They worried about my schoolwork when there was no need to.

I fi told them how much work i actually had then they would have been extra worried, extra concerned, on my back too much. I myself cant stand someone...anyone worrying about me at all. If someone worries about me i start worrying about them....coz i dont want them to worry and i start worrying about them worrying about me and i start wondering how i can stop them from worrying about me.

We'll me telling my parents everything was alright and i didn't have as much homework as i really did, put htme at ease. But because i told them i didn't have that much homework, etc, they would put extra pressure on me by wanting me to do other things such as jobs around the house....when i got this big assignment due in the morning and i'm really rushed for time.

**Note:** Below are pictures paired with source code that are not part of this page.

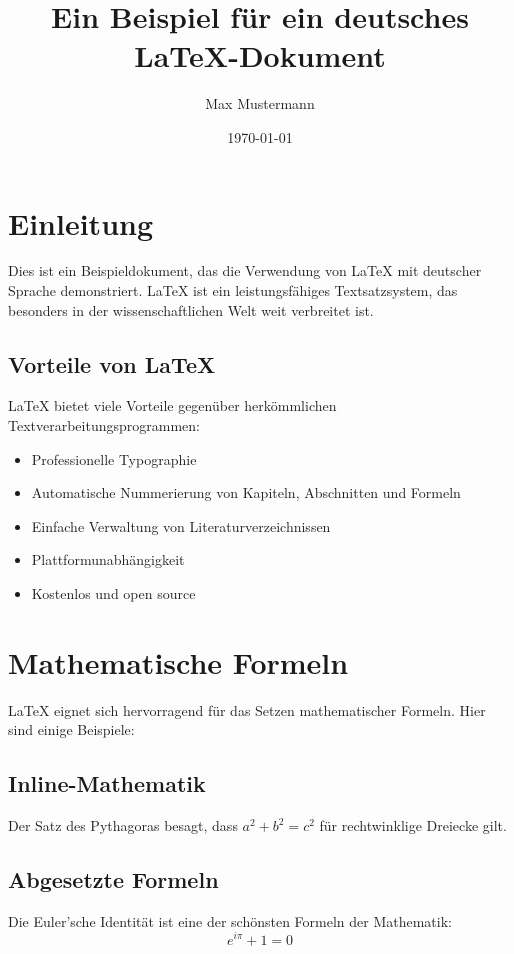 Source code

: \documentclass[12pt,a4paper]{article}
\title{Ein Beispiel für ein deutsches LaTeX-Dokument}
\author{Max Mustermann}
\date{\today}
\begin{document}
\maketitle

\tableofcontents
\newpage

\section{Einleitung}

Dies ist ein Beispieldokument, das die Verwendung von LaTeX mit deutscher Sprache demonstriert. LaTeX ist ein leistungsfähiges Textsatzsystem, das besonders in der wissenschaftlichen Welt weit verbreitet ist.

\subsection{Vorteile von LaTeX}

LaTeX bietet viele Vorteile gegenüber herkömmlichen Textverarbeitungsprogrammen:

\begin{itemize}
    \item Professionelle Typographie
    \item Automatische Nummerierung von Kapiteln, Abschnitten und Formeln
    \item Einfache Verwaltung von Literaturverzeichnissen
    \item Plattformunabhängigkeit
    \item Kostenlos und open source
\end{itemize}

\section{Mathematische Formeln}

LaTeX eignet sich hervorragend für das Setzen mathematischer Formeln. Hier sind einige Beispiele:

\subsection{Inline-Mathematik}
Der Satz des Pythagoras besagt, dass $a^2 + b^2 = c^2$ für rechtwinklige Dreiecke gilt.

\subsection{Abgesetzte Formeln}
Die Euler'sche Identität ist eine der schönsten Formeln der Mathematik:
\begin{equation}
    e^{i\pi} + 1 = 0
\end{equation}
\end{document}
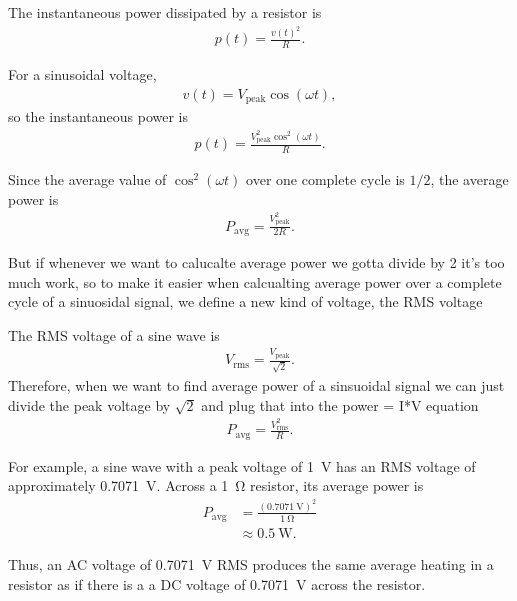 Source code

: \documentclass{article}
\begin{document}
    The instantaneous power dissipated by a resistor is
    \begin{align*}
        p(t) = \frac{v(t)^2}{R}.
    \end{align*}

    For a sinusoidal voltage,
    \begin{align*}
        v(t) = V_{\mathrm{peak}}\cos(\omega t),
    \end{align*}
    so the instantaneous power is
    \begin{align*}
        p(t) = \frac{V_{\mathrm{peak}}^2\cos^2(\omega t)}{R}.
    \end{align*}

    Since the average value of $\cos^2(\omega t)$ over one complete cycle
    is $1/2$, the average power is
    \begin{align*}
        P_{\mathrm{avg}} = \frac{V_{\mathrm{peak}}^2}{2R}.
    \end{align*}

    But if whenever we want to calucalte average power we gotta divide by 2 it's too much work, so to make it easier when calcualting average power over a complete cycle of a sinuosidal signal, we define a new kind of voltage, the RMS voltage

    The RMS voltage of a sine wave is
    \begin{align*}
        V_{\mathrm{rms}} = \frac{V_{\mathrm{peak}}}{\sqrt{2}}.
    \end{align*}
    Therefore, when we want to find average power of a sinsuoidal signal we can just divide the peak voltage by $\sqrt{2}$ and plug that into the power = I*V equation
    \begin{align*}
        P_{\mathrm{avg}} = \frac{V_{\mathrm{rms}}^2}{R}.
    \end{align*}

    For example, a sine wave with a peak voltage of \SI{1}{\volt} has an
    RMS voltage of approximately \SI{0.7071}{\volt}. Across a
    \SI{1}{\ohm} resistor, its average power is
    \begin{align*}
        P_{\mathrm{avg}}
        &= \frac{(\SI{0.7071}{\volt})^2}{\SI{1}{\ohm}} \\
        &\approx \SI{0.5}{\watt}.
    \end{align*}

    Thus, an AC voltage of \SI{0.7071}{\volt} RMS produces the same average
    heating in a resistor as if there is a a DC voltage of \SI{0.7071}{\volt} across the resistor.
\end{document}
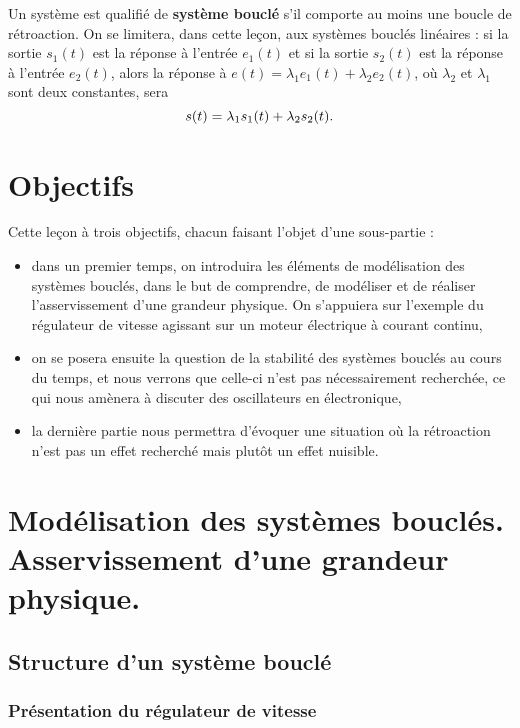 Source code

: \documentclass[11pt,a4paper]{report}
\begin{document}
Un système est qualifié de \textbf{système bouclé} s'il comporte au moins une boucle de rétroaction. On se limitera, dans cette leçon, aux systèmes bouclés linéaires : si la sortie $s_1(t)$ est la réponse à l'entrée $e_1(t)$ et si la sortie $s_2(t)$ est la réponse à l'entrée $e_2(t)$, alors la réponse à $e(t) = \lambda_1 e_1(t) + \lambda_2 e_2(t)$, où $\lambda_2$ et $\lambda_1$ sont deux constantes, sera
\begin{equation}
	s(t) = \lambda_1 s_1(t) + \lambda_2 s_2(t).\\
\end{equation}

\newpage
\section*{Objectifs}

Cette leçon à trois objectifs, chacun faisant l'objet d'une sous-partie :
\begin{itemize}
	\item dans un premier temps, on introduira les éléments de modélisation des systèmes bouclés, dans le but de comprendre, de modéliser et de réaliser l'asservissement d'une grandeur physique. On s'appuiera sur l'exemple du régulateur de vitesse agissant sur un moteur électrique à courant continu,
	\item on se posera ensuite la question de la stabilité des systèmes bouclés au cours du temps, et nous verrons que celle-ci n'est pas nécessairement recherchée, ce qui nous amènera à discuter des oscillateurs en électronique,
	\item la dernière partie nous permettra d'évoquer une situation où la rétroaction n'est pas un effet recherché mais plutôt un effet nuisible.
\end{itemize}

\newpage
\section{Modélisation des systèmes bouclés.\\ Asservissement d'une grandeur physique.}

\subsection{Structure d'un système bouclé}

\subsubsection{Présentation du régulateur de vitesse}
\end{document}
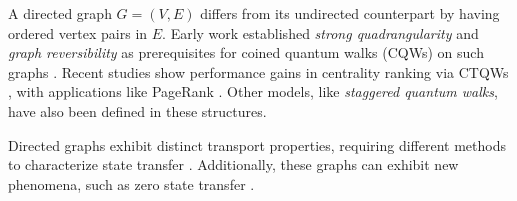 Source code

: \documentclass[main.tex]{subfiles}
\begin{document}
%
%
%


A directed graph $G=(V,E)$ differs from its undirected counterpart by having
ordered vertex pairs in $E$. Early work established \textit{strong
quadrangularity} and \textit{graph reversibility} as prerequisites for coined
quantum walks (CQWs) on such graphs
\cite{severiniUnderlying03,severiniDigraph03,montanaroQuantum05}. Recent
studies show performance gains in centrality ranking via CTQWs
\cite{Caruso2016}, with applications like PageRank \cite{Wang2020}. Other
models, like \textit{staggered quantum walks}, have also been defined
\cite{chagas20} in these structures.

Directed graphs exhibit distinct transport properties, requiring different
methods to characterize state transfer \cite{godsilPerfect2020}. Additionally,
these graphs can exhibit new phenomena, such as zero state transfer \cite{Sett2019}.
\end{document}
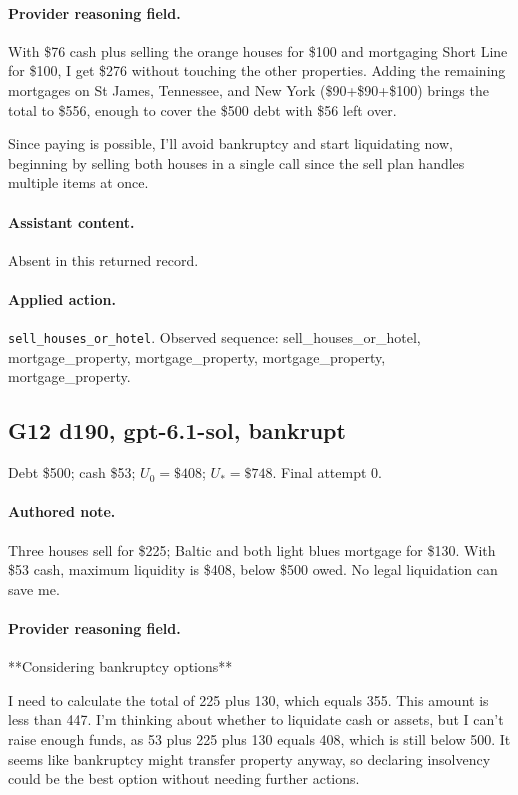 \paragraph{Provider reasoning field.} With \$76 cash plus selling the orange houses for \$100 and mortgaging Short Line for \$100, I get \$276 without touching the other properties. Adding the remaining mortgages on St James, Tennessee, and New York (\$90+\$90+\$100) brings the total to \$556, enough to cover the \$500 debt with \$56 left over.

Since paying is possible, I'll avoid bankruptcy and start liquidating now, beginning by selling both houses in a single call since the sell plan handles multiple items at once.



\paragraph{Assistant content.} Absent in this returned record.

\paragraph{Applied action.} \texttt{sell\_houses\_or\_hotel}. Observed sequence: sell\_houses\_or\_hotel, mortgage\_property, mortgage\_property, mortgage\_property, mortgage\_property.

\subsection*{G12 d190, gpt-6.1-sol, bankrupt}

\noindent Debt \$500; cash \$53; $U_0=\$408$; $U_*=\$748$. Final attempt 0.\par

\paragraph{Authored note.} Three houses sell for \$225; Baltic and both light blues mortgage for \$130. With \$53 cash, maximum liquidity is \$408, below \$500 owed. No legal liquidation can save me.

\paragraph{Provider reasoning field.} **Considering bankruptcy options**

I need to calculate the total of 225 plus 130, which equals 355. This amount is less than 447. I'm thinking about whether to liquidate cash or assets, but I can't raise enough funds, as 53 plus 225 plus 130 equals 408, which is still below 500. It seems like bankruptcy might transfer property anyway, so declaring insolvency could be the best option without needing further actions.

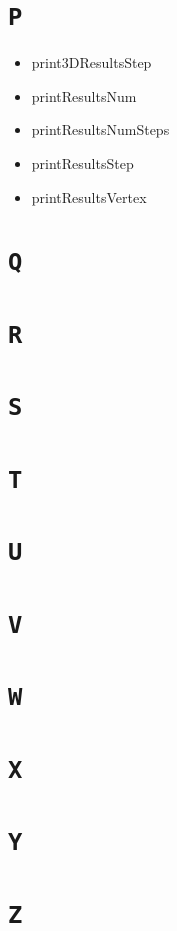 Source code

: \documentclass[10pt]{article}%
\begin{document}
\section*{\texttt{P}}

\begin{itemize}\item  print3DResultsStep
\item  printResultsNum
\item  printResultsNumSteps 
\item  printResultsStep
\item  printResultsVertex
\end{itemize}

\section*{\texttt{Q}}


\section*{\texttt{R}}


\section*{\texttt{S}}


\section*{\texttt{T}}


\section*{\texttt{U}}


\section*{\texttt{V}}


\section*{\texttt{W}}


\section*{\texttt{X}}


\section*{\texttt{Y}}


\section*{\texttt{Z}}

    

%
\end{document}
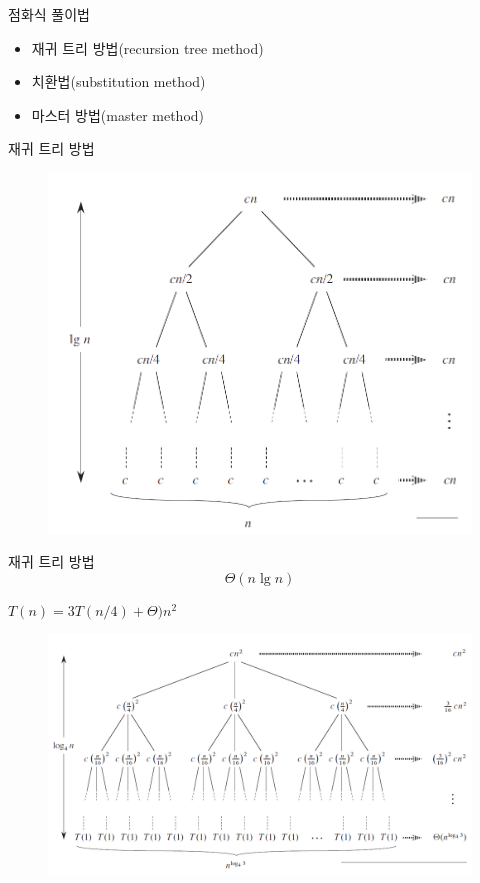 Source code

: \documentclass[10pt]{beamer}
\begin{document}
\begin{frame}{점화식 풀이법}
    \begin{itemize}
        \item 재귀 트리 방법(recursion tree method) \pause
        \item 치환법(substitution method) \pause
        \item 마스터 방법(master method)
    \end{itemize}
\end{frame}



\begin{frame}{재귀 트리 방법}
    \begin{figure}[h!]
        \includegraphics[scale=0.4]{mergetree.png}
    \end{figure}
\end{frame}    




\begin{frame}{재귀 트리 방법}
    $$\Theta(n \lg n)$$
\end{frame}


\begin{frame}{ex}
    $T(n) = 3T(n/4) + \Theta)n^2$
    
    \begin{figure}[h!]
        \includegraphics[scale=0.3]{tree.png}
    \end{figure}
\end{frame}
\end{document}
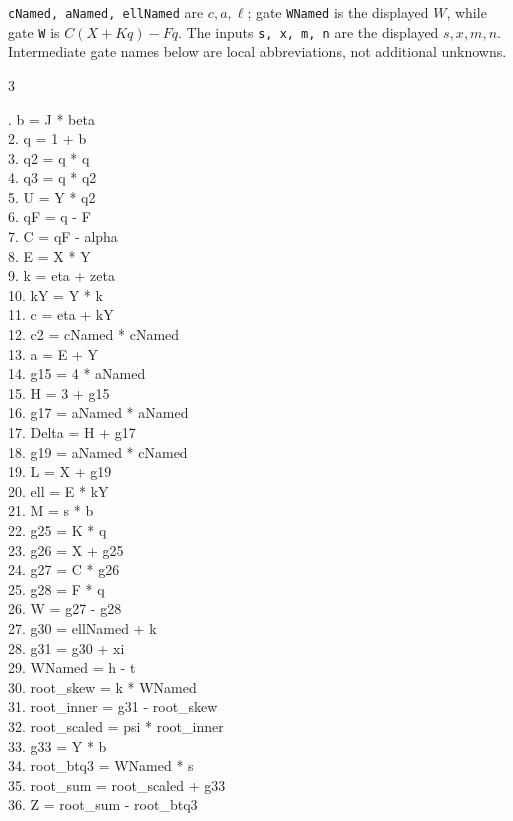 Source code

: \documentclass[10pt]{article}
\begin{document}
\texttt{cNamed, aNamed, ellNamed} are $c,a,\ell$; gate \texttt{WNamed} is the
displayed $W$, while gate \texttt{W} is $C(X+Kq)-Fq$. The inputs
\texttt{s, x, m, n} are the displayed $s,x,m,n$. Intermediate gate
names below are local abbreviations, not additional unknowns.
\begin{multicols}{3}
\raggedright\ttfamily\fontsize{7.2}{8.4}. b = J * beta\\
2. q = 1 + b\\
3. q2 = q * q\\
4. q3 = q * q2\\
5. U = Y * q2\\
6. qF = q - F\\
7. C = qF - alpha\\
8. E = X * Y\\
9. k = eta + zeta\\
10. kY = Y * k\\
11. c = eta + kY\\
12. c2 = cNamed * cNamed\\
13. a = E + Y\\
14. g15 = 4 * aNamed\\
15. H = 3 + g15\\
16. g17 = aNamed * aNamed\\
17. Delta = H + g17\\
18. g19 = aNamed * cNamed\\
19. L = X + g19\\
20. ell = E * kY\\
21. M = s * b\\
22. g25 = K * q\\
23. g26 = X + g25\\
24. g27 = C * g26\\
25. g28 = F * q\\
26. W = g27 - g28\\
27. g30 = ellNamed + k\\
28. g31 = g30 + xi\\
29. WNamed = h - t\\
30. root\_skew = k * WNamed\\
31. root\_inner = g31 - root\_skew\\
32. root\_scaled = psi * root\_inner\\
33. g33 = Y * b\\
34. root\_btq3 = WNamed * s\\
35. root\_sum = root\_scaled + g33\\
36. Z = root\_sum - root\_btq3\\

\end{multicols}
\end{document}
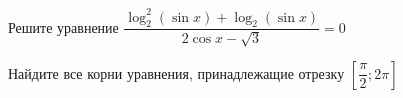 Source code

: \begin{ex}
	\begin{condition}
		\begin{enumcols}[label=\asbuk*)]
			\item Решите уравнение \( \dfrac{\log_2^2{(\sin x)} +\log_2 {(\sin x)}}{2\cos x -\sqrt{3}} = 0 \)
			\item Найдите все корни уравнения, принадлежащие отрезку \(  \left[\dfrac{\pi}{2};2\pi\right] \)
		\end{enumcols}
	\end{condition}
\end{ex}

But constantly lying for 2 years about my homework, school work turned me into an excellent lier elsewhere too, being able to remember every single lie i was telling, and making sure all my other lies or the truth wouldn't interfere with those lies, thus exposing me as a liar....Never stuffed up once...but got close a couple of times...quick thinking just to get away with some of it.



Anyways the last year of high shool was really really stressful on me, had a bit of a break down because i was soo stressed. Too many things to do at school, home, work, the lying didn't help out either...jsut made it more stressful..and more late nights. My parents didn't like me staying up at night to do schoolwork...and i had to do schoolwork in my bed with a torch some nights so my parents wouldn't know i was lying to them about schoolwork, and wouldn't see me staying up at night doing it.


Anyways while telling lies did have a few drawbacks....It had more positive aspects for me. The only bad thing about lying is getting caught.....So DONT get caught is all i have to say.

Another thing is dont lie if u can....to your friends....coz if your found out to talk heaps of #..and lie to ur friends...right to thier faces...it sure as hell hurts deep down inside...and trust...starts to disappear....i speak on experience....not me lying to friends...but them lying to me.